Dieses eindrucksvolle Statement einer ADS-Schülerin deckt sich mit Überzeugungen und Forderungen, wie sie mittlerweile viele Verbände erheben: „Das Klischee, Zuwanderer legten keinen Wert auf Bildung, sei schlichtweg falsch, weiß der Düsseldorfer Bildungsforscher Heiner Barz.“ Mit diesen Worten beginnt ein Artikel des Verbandes deutscher Ingenieure (VDI), der sich stark macht für eine „interkulturelle Schule“. Eine darin zitierte Studie, an der sich die Vodafone Stiftung und die Stiftung Mercator beteiligt haben, kommt zu dem Ergebnis, es gebe in Deutschland unter anderem auch „zu wenige Lehrer mit Migrationshintergrund“, die der kulturellen und religiösen Vielfalt der Zugewanderten mit dem nötigen Verständnis begegnen könnten.
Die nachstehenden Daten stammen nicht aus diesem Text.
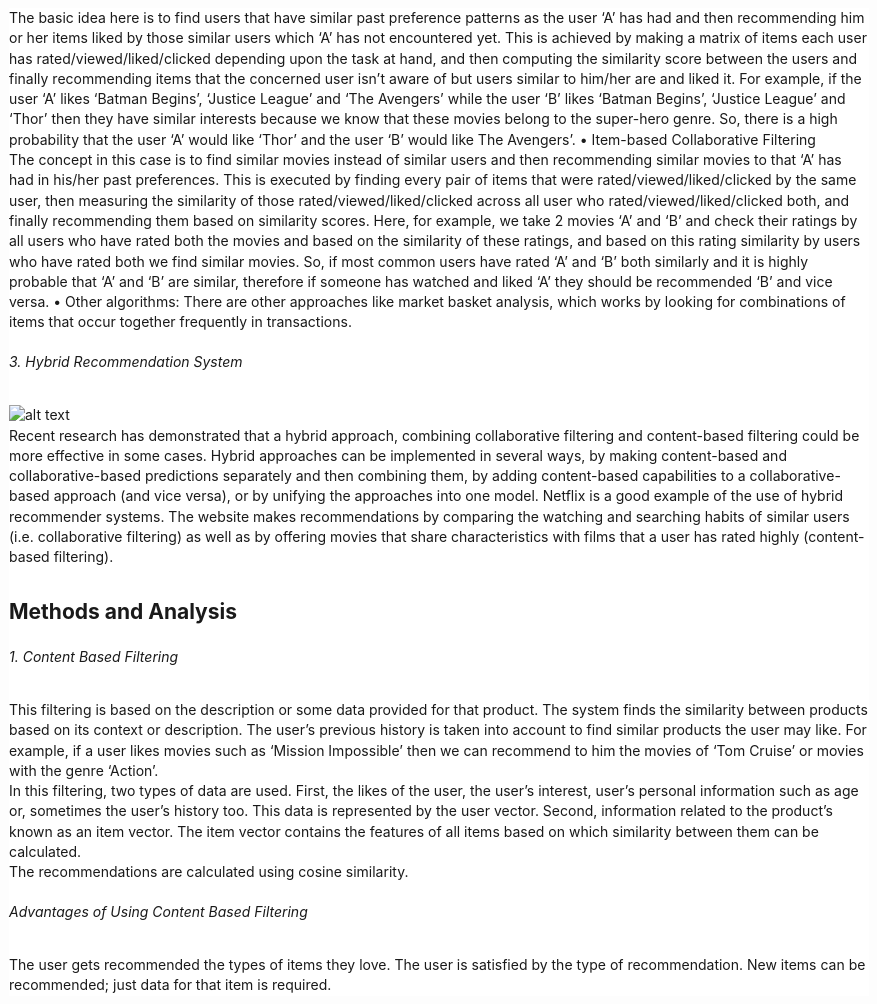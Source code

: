 The basic idea here is to find users that have similar past preference patterns as the user ‘A’ has had and then recommending him or her items liked by those similar users which ‘A’ has not encountered yet. This is achieved by making a matrix of items each user has rated/viewed/liked/clicked depending upon the task at hand, and then computing the similarity score between the users and finally recommending items that the concerned user isn’t aware of but users similar to him/her are and liked it. For example, if the user ‘A’ likes ‘Batman Begins’, ‘Justice League’ and ‘The Avengers’ while the user ‘B’ likes ‘Batman Begins’, ‘Justice League’ and ‘Thor’ then they have similar interests because we know that these movies belong to the super-hero genre. So, there is a high probability that the user ‘A’ would like ‘Thor’ and the user ‘B’ would like The Avengers’.
• Item-based Collaborative Filtering <br>
The concept in this case is to find similar movies instead of similar users and then recommending similar movies to that ‘A’ has had in his/her past preferences. This is executed by finding every pair of items that were rated/viewed/liked/clicked by the same user, then measuring the similarity of those rated/viewed/liked/clicked across all user who rated/viewed/liked/clicked both, and finally recommending them based on similarity scores. Here, for example, we take 2 movies ‘A’ and ‘B’ and check their ratings by all users who have rated both the movies and based on the similarity of these ratings, and based on this rating similarity by users who have rated both we find similar movies. So, if most common users have rated ‘A’ and ‘B’ both similarly and it is highly probable that ‘A’ and ‘B’ are similar, therefore if someone has watched and liked ‘A’ they should be recommended ‘B’ and vice versa. • Other algorithms: There are other approaches like market basket analysis, which works by looking for combinations of items that occur together frequently in transactions.

###### 3. Hybrid Recommendation System <br>
![alt text](https://github.com/shiyonkuriank/CMPE_255_Project_Team1/blob/main/images/hybrid.png) <br>
Recent research has demonstrated that a hybrid approach, combining collaborative filtering and content-based filtering could be more effective in some cases. Hybrid approaches can be implemented in several ways, by making content-based and collaborative-based predictions separately and then combining them, by adding content-based capabilities to a collaborative-based approach (and vice versa), or by unifying the approaches into one model. Netflix is a good example of the use of hybrid recommender systems. The website makes recommendations by comparing the watching and searching habits of similar users (i.e. collaborative filtering) as well as by offering movies that share characteristics with films that a user has rated highly (content-based filtering).

## Methods and Analysis

###### 1. Content Based Filtering <br>
This filtering is based on the description or some data provided for that product. The system finds the similarity between products based on its context or description. The user’s previous history is taken into account to find similar products the user may like.
For example, if a user likes movies such as ‘Mission Impossible’ then we can recommend to him the movies of ‘Tom Cruise’ or movies with the genre ‘Action’.<br>
In this filtering, two types of data are used. First, the likes of the user, the user’s interest, user’s personal information such as age or, sometimes the user’s history too. This data is represented by the user vector. Second, information related to the product’s known as an item vector. The item vector contains the features of all items based on which similarity between them can be calculated.<br>
The recommendations are calculated using cosine similarity.

###### Advantages of Using Content Based Filtering <br>
The user gets recommended the types of items they love.
The user is satisfied by the type of recommendation.
New items can be recommended; just data for that item is required.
Betont wird auch, dass gerade Eltern mit Migrationshintergrund oft sehr großen Wert auf die Bildung ihrer Kinder legen. Das beste Konzept sei daher die interkulturell geöffnete Schule, die Migranten unterschiedlichster Herkunft als Bereicherung auch der Bildungslandschaft betrachtet.

(http://www.vdi-nachrichten.com/Schwerpunkt-Meinung/Das-beste-Konzept-waere-interkulturelle-Schule)
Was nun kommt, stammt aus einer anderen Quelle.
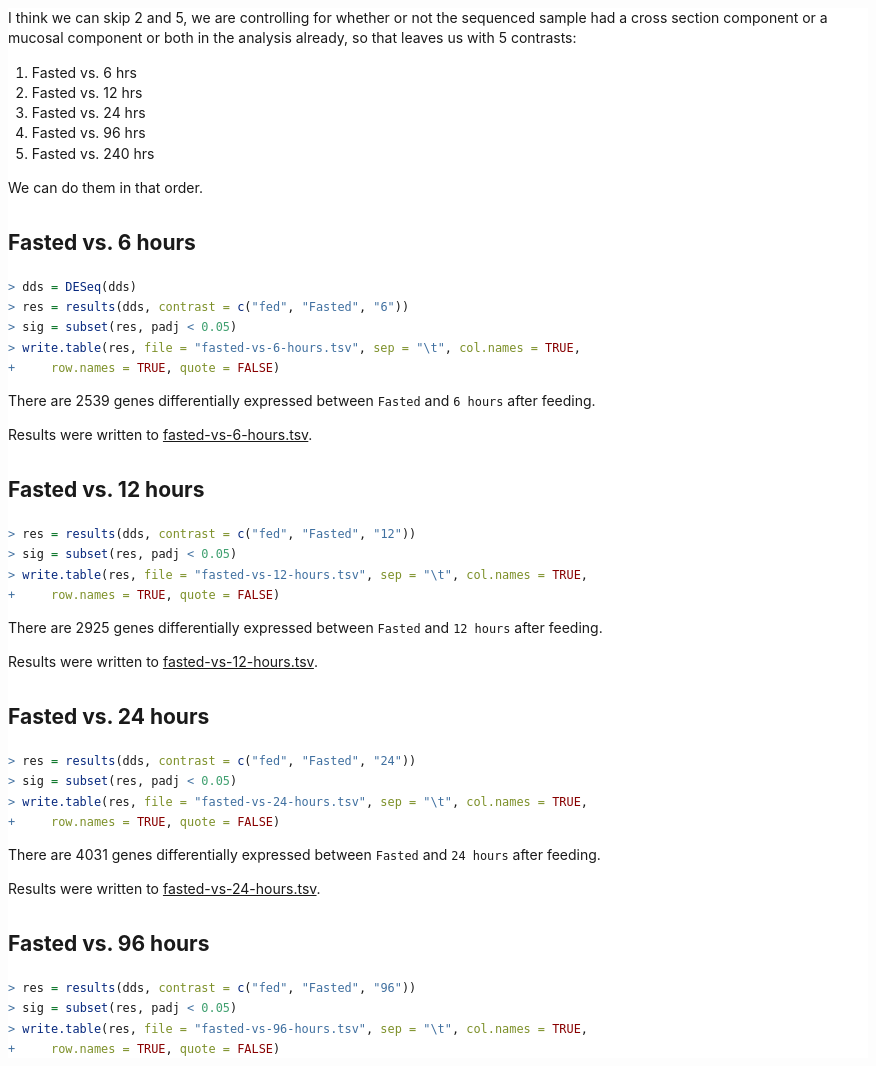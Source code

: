 I think we can skip 2 and 5, we are controlling for whether or not the sequenced sample had a cross section component or a mucosal component or both in the analysis already, so that leaves us with 5 contrasts:

1.  Fasted vs. 6 hrs
2.  Fasted vs. 12 hrs
3.  Fasted vs. 24 hrs
4.  Fasted vs. 96 hrs
5.  Fasted vs. 240 hrs

We can do them in that order.

Fasted vs. 6 hours
------------------

``` r
> dds = DESeq(dds)
> res = results(dds, contrast = c("fed", "Fasted", "6"))
> sig = subset(res, padj < 0.05)
> write.table(res, file = "fasted-vs-6-hours.tsv", sep = "\t", col.names = TRUE, 
+     row.names = TRUE, quote = FALSE)
```

There are 2539 genes differentially expressed between `Fasted` and `6 hours` after feeding.

Results were written to [fasted-vs-6-hours.tsv](fasted-vs-6-hours.tsv).

Fasted vs. 12 hours
-------------------

``` r
> res = results(dds, contrast = c("fed", "Fasted", "12"))
> sig = subset(res, padj < 0.05)
> write.table(res, file = "fasted-vs-12-hours.tsv", sep = "\t", col.names = TRUE, 
+     row.names = TRUE, quote = FALSE)
```

There are 2925 genes differentially expressed between `Fasted` and `12 hours` after feeding.

Results were written to [fasted-vs-12-hours.tsv](fasted-vs-12-hours.tsv).

Fasted vs. 24 hours
-------------------

``` r
> res = results(dds, contrast = c("fed", "Fasted", "24"))
> sig = subset(res, padj < 0.05)
> write.table(res, file = "fasted-vs-24-hours.tsv", sep = "\t", col.names = TRUE, 
+     row.names = TRUE, quote = FALSE)
```

There are 4031 genes differentially expressed between `Fasted` and `24 hours` after feeding.

Results were written to [fasted-vs-24-hours.tsv](fasted-vs-24-hours.tsv).

Fasted vs. 96 hours
-------------------

``` r
> res = results(dds, contrast = c("fed", "Fasted", "96"))
> sig = subset(res, padj < 0.05)
> write.table(res, file = "fasted-vs-96-hours.tsv", sep = "\t", col.names = TRUE, 
+     row.names = TRUE, quote = FALSE)
```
Die Alfred-Delp-Schule, die unter der Schirmherrschaft des „Rodgau Monotones“-Sängers Henni Nachtsheim bereits im landesweiten Netzwerk <Schule gegen Rassismus> engagiert ist, lebt diese Überzeugung längst auch im Schulalltag. Nadines Mitschüler Paul Zürcher stimmt ihr zu: „Ich persönlich wurde schon häufiger gefragt, ob es wegen der großen Ausländerquote Probleme gibt. Mich persönlich hat das sehr verstört, weil ich denke, dass eine Vermischung verschiedener Nationalitäten mehr als wünschenswert ist. Ich habe das Gefühl, dass wir uns gerade aus diesem Grund gegenseitig respektieren und akzeptieren, jeder ist er selbst und hat keine Angst, wegen seines/ihres Charakters verurteilt zu werden. Ich habe das in meinen 10 Schuljahren zuvor noch nie in solch ausgeprägter Form erlebt. Unsere Klasse hat uns alle viel über andere Nationalitäten gelehrt und hat sich währenddessen zu einer Art Familie entwickelt, ich persönlich habe mich noch nie so wohl gefühlt. Mittlerweile wage ich es auszusprechen, dass ich schon fast gerne in die Schule gehe. Leider löst sich unsere Klasse, in der ich meinen besten Freund kennengelernt und die Liebe meines Lebens getroffen habe, bald auf und wir als Klasse müssen uns für den Rest unseres Abis voneinander trennen. Ich bin unglaublich dankbar für diese wundervolle Zeit und werde (euch) alle sehr vermissen.“ Claudia Leti-Fischer, Tutorin der Stammgruppe und selbst nicht deutscher Herkunft, sagt dazu: „In meinem Tutorium S01 haben 12 von 26 Schülern einen Migrationshintergrund, was in ländlichen Bereichen eher die Ausnahme ist,“, und stellt fest: „Im Fach Englisch gibt es in meiner Klasse keinen Leistungs­unterschied zwischen beiden Gruppen, und dies auf gutem Niveau, es gibt auch keine Konflikte, sondern das Arbeitsklima ist im Gegenteil geprägt durch Zusammen­halt, Verständnis und gegen­seitigen Respekt.“

 

Kulturelle Vielfalt betrachtet die Alfred-Delp-Schule als ganz wesentlichen Bestandteil ihres Profils und legt angesichts der zu erwartenden Steigerung des Bevölkerungsanteils von Menschen aus anderen Ländern besonderen Wert darauf, auch künftigen Schülerinnen und Schülern unterschiedlichster Herkunft sowie deren Eltern zu signalisieren, dass sie an dieser Schule, dem Dieburger Oberstufengymnasium stets willkommen sind.